*** SOURCE DATA Section Begins ***

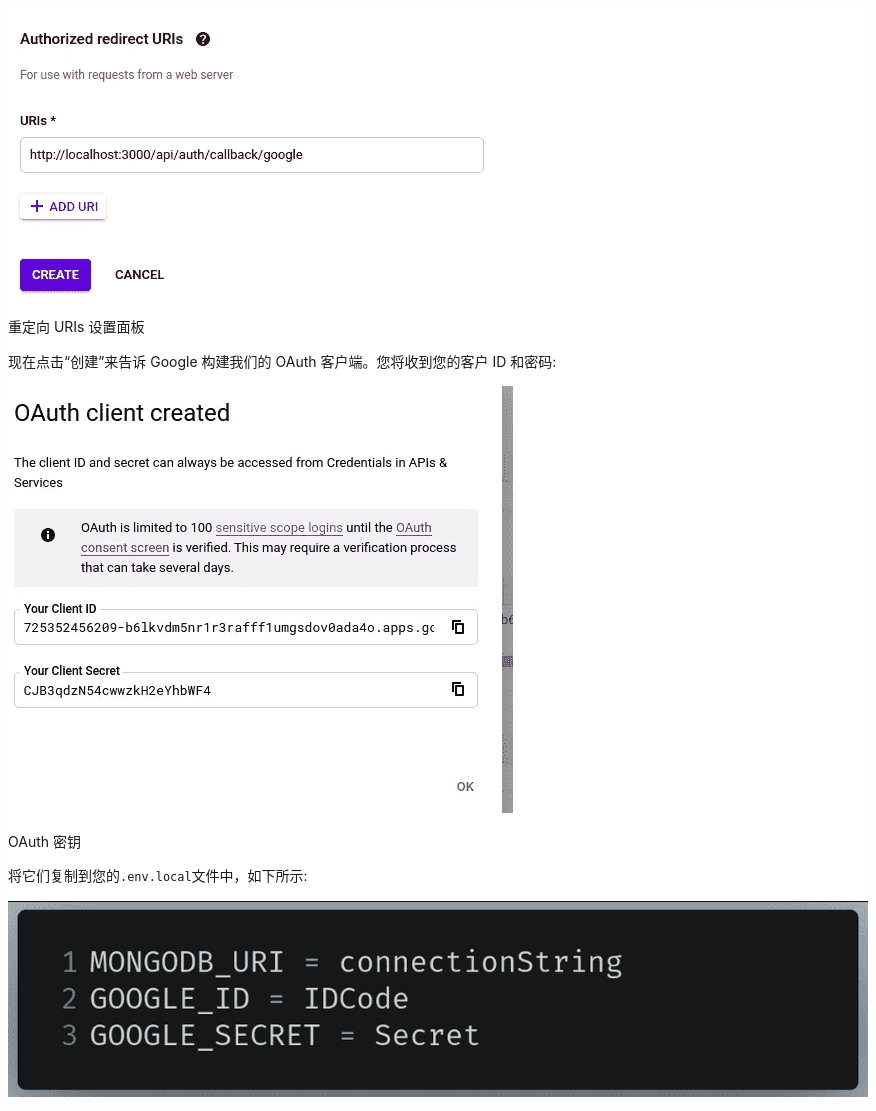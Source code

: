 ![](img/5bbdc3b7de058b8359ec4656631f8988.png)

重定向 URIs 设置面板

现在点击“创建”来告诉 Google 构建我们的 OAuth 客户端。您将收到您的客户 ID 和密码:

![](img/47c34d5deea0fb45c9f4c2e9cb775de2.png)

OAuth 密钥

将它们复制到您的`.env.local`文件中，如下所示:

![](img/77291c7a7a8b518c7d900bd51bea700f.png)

*** SOURCE DATA Section Ends ***

**HOW TO COMPLETE THIS TASK**
What is needed is an exact transcription of every entry, minus the pictures.

**TASK RESPONSE**
Source code

: ![](img/5bbdc3b7de058b8359ec4656631f8988.png)

重定向 URIs 设置面板

现在点击“创建”来告诉 Google 构建我们的 OAuth 客户端。您将收到您的客户 ID 和密码:

![](img/47c34d5deea0fb45c9f4c2e9cb775de2.png)

OAuth 密钥

将它们复制到您的`.env.local`文件中，如下所示:

![](img/77291c7a7a8b518c7d900bd51bea700f.png)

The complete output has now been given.